Fakta bahwa anggota TGPTPK sampai saat ini belum melaporkan harta kekayaan mereka pada masyarakat juga menjadi satu titik kelemahan mereka. Sebagai anggota tim yang akan memberantas korupsi, seharusnya menjadi kewajiban mereka untuk lebih dulu bersikap transparan. Sikap itu akan menimbulkan kepercayaan dari masyarakat pada mereka.
Sebuah tim yang akan meberantas korupsi di tengah masyarakat yang korupsinya sudah parah tentu memerlukan PR (public relations) yang baik. Sayang sekali, TGPTPK tidak memilki hal tersebut. Padahal masyarakat yang sudah muak dengan korupsi, seharusnya dapat menjadi pendukung yang kuat bagi TGPTPK. Selama ini, anggota TGPTPK tidak dapat berbicara langsung pada publik dan juga tidak ada pihak yang dapat menjadi jembatan antara mereka dan publik.
Melihat semua kendala ini, wajarlah jika banyak pihak, termasuk ketua TGPTPK sendiri yang sudah patah arang menghadapi kondisi ini.

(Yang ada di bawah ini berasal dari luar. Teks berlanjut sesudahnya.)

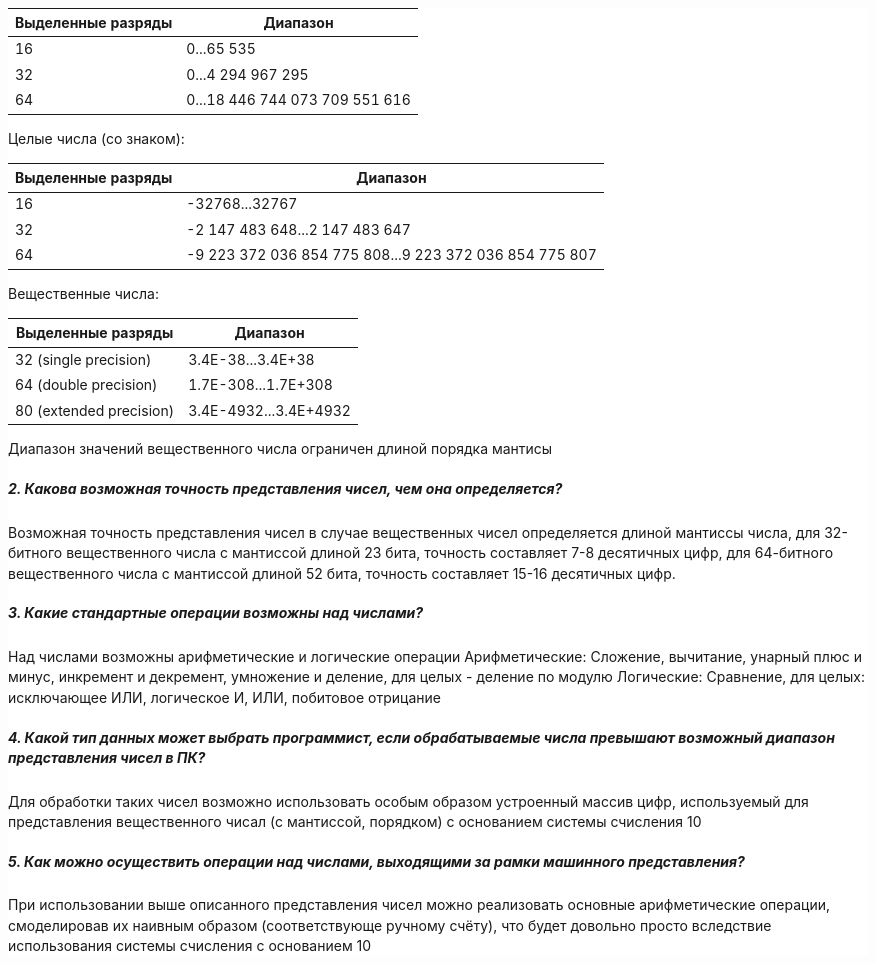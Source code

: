 | Выделенные разряды | Диапазон |
| --- | --- |
| 16 | 0...65 535 |
| 32 | 0...4 294 967 295 |
| 64 | 0...18 446 744 073 709 551 616 |

Целые числа (со знаком):

| Выделенные разряды | Диапазон |
| --- | --- |
| 16 | -32768...32767 |
| 32 | -2 147 483 648...2 147 483 647 |
| 64 | -9 223 372 036 854 775 808...9 223 372 036 854 775 807 |

Вещественные числа:

| Выделенные разряды | Диапазон |
| --- | --- |
| 32 (single precision) | 3.4E-38...3.4E+38 |
| 64 (double precision) | 1.7E-308...1.7E+308 |
| 80 (extended precision) | 3.4E-4932...3.4E+4932 |

Диапазон значений вещественного числа ограничен длиной порядка мантисы

##### 2. Какова возможная точность представления чисел, чем она определяется?

Возможная точность представления чисел в случае вещественных чисел определяется длиной мантиссы числа, для 32-битного вещественного числа с мантиссой длиной 23 бита, точность составляет 7-8 десятичных цифр, для 64-битного вещественного числа с мантиссой длиной 52 бита, точность составляет 15-16 десятичных цифр. 

##### 3. Какие стандартные операции возможны над числами?

Над числами возможны арифметические и логические операции
Арифметические:
Сложение, вычитание, унарный плюс и минус, инкремент и декремент, умножение и деление, для целых - деление по модулю
Логические:
Сравнение, для целых: исключающее ИЛИ, логическое И, ИЛИ, побитовое отрицание
 
##### 4. Какой тип данных может выбрать программист, если обрабатываемые числа превышают возможный диапазон представления чисел в ПК?

Для обработки таких чисел возможно использовать особым образом устроенный массив цифр, используемый для представления вещественного чисал (с мантиссой, порядком) с основанием системы счисления 10

##### 5. Как можно осуществить операции над числами, выходящими за рамки машинного представления?

При использовании выше описанного представления чисел можно реализовать основные арифметические операции, смоделировав их наивным образом (соответствующе ручному счёту), что будет довольно просто вследствие использования системы счисления с основанием 10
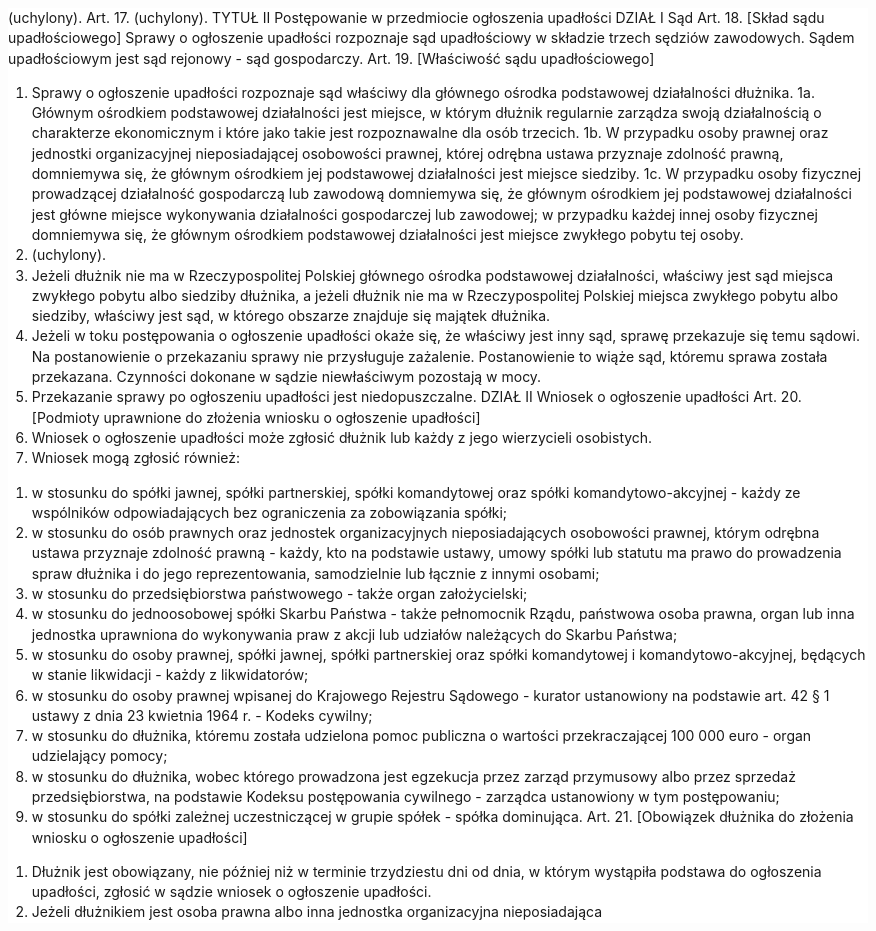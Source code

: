  (uchylony).
Art. 17.
 (uchylony).
TYTUŁ II
Postępowanie w przedmiocie ogłoszenia upadłości
DZIAŁ I
Sąd
Art. 18. [Skład sądu upadłościowego]
 Sprawy o ogłoszenie upadłości rozpoznaje sąd upadłościowy w składzie trzech sędziów
zawodowych. Sądem upadłościowym jest sąd rejonowy - sąd gospodarczy.
Art. 19. [Właściwość sądu upadłościowego]
1. Sprawy o ogłoszenie upadłości rozpoznaje sąd właściwy dla głównego ośrodka podstawowej
działalności dłużnika.
1a. Głównym ośrodkiem podstawowej działalności jest miejsce, w którym dłużnik regularnie
zarządza swoją działalnością o charakterze ekonomicznym i które jako takie jest rozpoznawalne
dla osób trzecich.
1b. W przypadku osoby prawnej oraz jednostki organizacyjnej nieposiadającej osobowości
prawnej, której odrębna ustawa przyznaje zdolność prawną, domniemywa się, że głównym
ośrodkiem jej podstawowej działalności jest miejsce siedziby.
1c. W przypadku osoby fizycznej prowadzącej działalność gospodarczą lub zawodową
domniemywa się, że głównym ośrodkiem jej podstawowej działalności jest główne miejsce
wykonywania działalności gospodarczej lub zawodowej; w przypadku każdej innej osoby
fizycznej domniemywa się, że głównym ośrodkiem podstawowej działalności jest miejsce
zwykłego pobytu tej osoby.
2. (uchylony).
3. Jeżeli dłużnik nie ma w Rzeczypospolitej Polskiej głównego ośrodka podstawowej działalności,
właściwy jest sąd miejsca zwykłego pobytu albo siedziby dłużnika, a jeżeli dłużnik nie ma w
Rzeczypospolitej Polskiej miejsca zwykłego pobytu albo siedziby, właściwy jest sąd, w którego
obszarze znajduje się majątek dłużnika.
4. Jeżeli w toku postępowania o ogłoszenie upadłości okaże się, że właściwy jest inny sąd, sprawę
przekazuje się temu sądowi. Na postanowienie o przekazaniu sprawy nie przysługuje zażalenie.
Postanowienie to wiąże sąd, któremu sprawa została przekazana. Czynności dokonane w sądzie
niewłaściwym pozostają w mocy.
5. Przekazanie sprawy po ogłoszeniu upadłości jest niedopuszczalne.
DZIAŁ II
Wniosek o ogłoszenie upadłości
Art. 20. [Podmioty uprawnione do złożenia wniosku o ogłoszenie upadłości]
1. Wniosek o ogłoszenie upadłości może zgłosić dłużnik lub każdy z jego wierzycieli osobistych.
2. Wniosek mogą zgłosić również:
1) w stosunku do spółki jawnej, spółki partnerskiej, spółki komandytowej oraz spółki
komandytowo-akcyjnej - każdy ze wspólników odpowiadających bez ograniczenia za
zobowiązania spółki;
2) w stosunku do osób prawnych oraz jednostek organizacyjnych nieposiadających
osobowości prawnej, którym odrębna ustawa przyznaje zdolność prawną - każdy, kto na
podstawie ustawy, umowy spółki lub statutu ma prawo do prowadzenia spraw dłużnika i do
jego reprezentowania, samodzielnie lub łącznie z innymi osobami;
3) w stosunku do przedsiębiorstwa państwowego - także organ założycielski;
4) w stosunku do jednoosobowej spółki Skarbu Państwa - także pełnomocnik Rządu,
państwowa osoba prawna, organ lub inna jednostka uprawniona do wykonywania praw z akcji
lub udziałów należących do Skarbu Państwa;
5) w stosunku do osoby prawnej, spółki jawnej, spółki partnerskiej oraz spółki komandytowej
i komandytowo-akcyjnej, będących w stanie likwidacji - każdy z likwidatorów;
6) w stosunku do osoby prawnej wpisanej do Krajowego Rejestru Sądowego - kurator
ustanowiony na podstawie art. 42 § 1 ustawy z dnia 23 kwietnia 1964 r. - Kodeks cywilny;
7) w stosunku do dłużnika, któremu została udzielona pomoc publiczna o wartości
przekraczającej 100 000 euro - organ udzielający pomocy;
8) w stosunku do dłużnika, wobec którego prowadzona jest egzekucja przez zarząd
przymusowy albo przez sprzedaż przedsiębiorstwa, na podstawie Kodeksu postępowania
cywilnego - zarządca ustanowiony w tym postępowaniu;
9) w stosunku do spółki zależnej uczestniczącej w grupie spółek - spółka dominująca.
Art. 21. [Obowiązek dłużnika do złożenia wniosku o ogłoszenie upadłości]
1. Dłużnik jest obowiązany, nie później niż w terminie trzydziestu dni od dnia, w którym wystąpiła
podstawa do ogłoszenia upadłości, zgłosić w sądzie wniosek o ogłoszenie upadłości.
2. Jeżeli dłużnikiem jest osoba prawna albo inna jednostka organizacyjna nieposiadająca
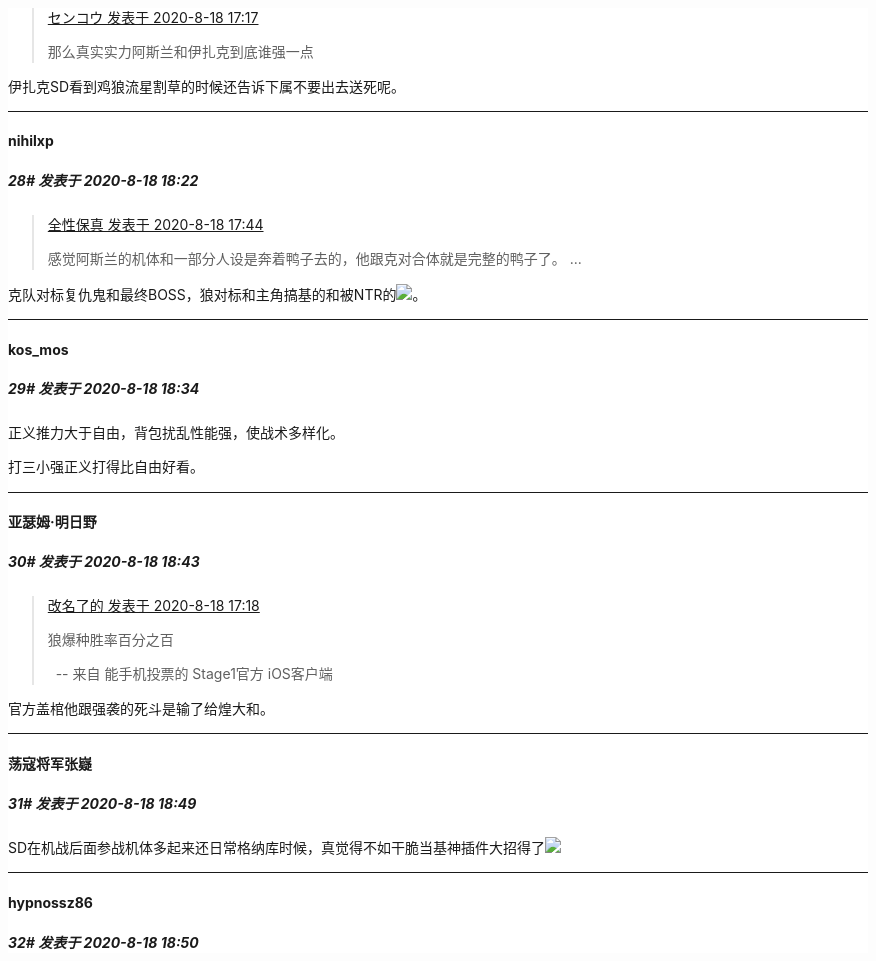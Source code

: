 
<blockquote><a href="httphttps://bbs.saraba1st.com/2b/forum.php?mod=redirect&amp;goto=findpost&amp;pid=48474748&amp;ptid=1955354" target="_blank">センコウ 发表于 2020-8-18 17:17</a>

那么真实实力阿斯兰和伊扎克到底谁强一点</blockquote>
伊扎克SD看到鸡狼流星割草的时候还告诉下属不要出去送死呢。


-----

####  nihilxp  
##### 28#       发表于 2020-8-18 18:22


<blockquote><a href="httphttps://bbs.saraba1st.com/2b/forum.php?mod=redirect&amp;goto=findpost&amp;pid=48475019&amp;ptid=1955354" target="_blank">全性保真 发表于 2020-8-18 17:44</a>

感觉阿斯兰的机体和一部分人设是奔着鸭子去的，他跟克对合体就是完整的鸭子了。 ...</blockquote>
克队对标复仇鬼和最终BOSS，狼对标和主角搞基的和被NTR的<img src="https://static.saraba1st.com/image/smiley/face2017/068.png" referrerpolicy="no-referrer">。


-----

####  kos_mos  
##### 29#       发表于 2020-8-18 18:34


正义推力大于自由，背包扰乱性能强，使战术多样化。

打三小强正义打得比自由好看。


-----

####  亚瑟姆·明日野  
##### 30#       发表于 2020-8-18 18:43


<blockquote><a href="httphttps://bbs.saraba1st.com/2b/forum.php?mod=redirect&amp;goto=findpost&amp;pid=48474755&amp;ptid=1955354" target="_blank">改名了的 发表于 2020-8-18 17:18</a>

狼爆种胜率百分之百


  -- 来自 能手机投票的 Stage1官方 iOS客户端</blockquote>
官方盖棺他跟强袭的死斗是输了给煌大和。


-----

####  荡寇将军张嶷  
##### 31#       发表于 2020-8-18 18:49


SD在机战后面参战机体多起来还日常格纳库时候，真觉得不如干脆当基神插件大招得了<img src="https://static.saraba1st.com/image/smiley/face2017/001.png" referrerpolicy="no-referrer">


-----

####  hypnossz86  
##### 32#       发表于 2020-8-18 18:50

Lalu bagaimana dengan pemberantasan korupsi di negeri ini? Apakah kita hanya akan menunggu terbentuknya komisi anti korupsi yang kini draf UU-nya sedang digodok di Depkeh?
Jika jawabannya ya, lalu selama menunggu apakah korupsi yang terjadi akan kita diamkan saja? Mungkin ada yang bilang, apalah artinya mendiamkan sebentar lagi. Toh, selama ini kita juga sudah mendiamkan korupsi terlalu lama. Duh, beratnya memberantas korupsi.